A new exhibit in Baku is showcasing never-before-shown artifacts from Yerevan’s Muslim past: the Erivan Khanate, a statelet that existed from the 16th through the 19th centuries on the territory of what is now the capital of Armenia.
The Erivan Khanate has emerged as one of Azerbaijan’s primary weapons in the historical wars it fights with Armenia, as the two countries trade claims over the “true” owners of lands across the Caucasus. Azerbaijani government rhetoric uses the history of the khanate – ruled by Turkic-speaking khans under Persian suzerainty – to try to delegitimize Armenia’s claim to its own territory and defend itself against analogous Armenian claims against its territory.
Now a high-profile exhibit devoted to the khanate displays about 300 artifacts, including paintings and miniatures, clothing, and items from the Sardar Palace, the khanate’s seat of power. The exhibition was put on by the Heydar Aliyev Center – dedicated to the former president and run by the wife of the current president, Ilham Aliyev – and the Azerbaijan Ministry of Culture.

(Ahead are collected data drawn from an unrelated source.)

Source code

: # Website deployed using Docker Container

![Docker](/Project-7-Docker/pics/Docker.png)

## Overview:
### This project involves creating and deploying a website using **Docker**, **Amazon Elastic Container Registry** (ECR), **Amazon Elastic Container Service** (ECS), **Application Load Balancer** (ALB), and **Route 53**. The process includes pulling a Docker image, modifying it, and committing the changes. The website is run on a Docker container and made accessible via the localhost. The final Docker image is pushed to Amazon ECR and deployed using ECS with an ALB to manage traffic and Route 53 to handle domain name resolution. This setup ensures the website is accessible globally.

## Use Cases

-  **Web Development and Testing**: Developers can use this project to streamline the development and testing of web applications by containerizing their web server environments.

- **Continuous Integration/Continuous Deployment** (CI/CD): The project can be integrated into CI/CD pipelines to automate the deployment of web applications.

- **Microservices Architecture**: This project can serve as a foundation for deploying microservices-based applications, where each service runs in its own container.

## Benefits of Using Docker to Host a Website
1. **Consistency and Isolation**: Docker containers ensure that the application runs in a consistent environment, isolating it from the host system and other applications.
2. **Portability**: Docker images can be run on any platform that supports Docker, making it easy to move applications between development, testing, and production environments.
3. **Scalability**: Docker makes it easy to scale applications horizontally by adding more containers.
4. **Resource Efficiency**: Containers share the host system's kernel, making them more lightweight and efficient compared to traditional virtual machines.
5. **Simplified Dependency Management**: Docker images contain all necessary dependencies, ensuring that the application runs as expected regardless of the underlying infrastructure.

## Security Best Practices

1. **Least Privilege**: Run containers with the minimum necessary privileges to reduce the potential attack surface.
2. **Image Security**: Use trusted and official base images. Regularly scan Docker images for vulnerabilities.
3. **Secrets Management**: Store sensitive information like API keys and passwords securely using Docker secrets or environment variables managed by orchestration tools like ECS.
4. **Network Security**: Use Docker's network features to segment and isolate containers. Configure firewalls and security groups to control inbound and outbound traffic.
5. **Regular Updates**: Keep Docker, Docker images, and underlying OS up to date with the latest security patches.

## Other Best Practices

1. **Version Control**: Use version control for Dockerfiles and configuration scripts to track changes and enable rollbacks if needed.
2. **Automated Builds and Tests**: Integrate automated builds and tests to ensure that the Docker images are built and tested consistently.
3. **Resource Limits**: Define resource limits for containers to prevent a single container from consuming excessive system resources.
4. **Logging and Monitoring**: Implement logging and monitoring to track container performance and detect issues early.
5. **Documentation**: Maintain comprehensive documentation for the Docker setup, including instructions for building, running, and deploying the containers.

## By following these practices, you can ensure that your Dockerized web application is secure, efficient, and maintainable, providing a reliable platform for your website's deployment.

Much of the exhibit comes from the Georgian National Museum, which inherited the collection from the tsarist era. When Russian forces conquered Erivan in 1827, valuables were taken to Tbilisi, then the center of Russian administration in the Caucasus. The items were first stored at the Caucasian Department of the Russian Royal Geographic Society, and then were eventually inherited by the Georgian National Museum. Until now they had never been shown.
Austin Clayton is a writer based in Baku.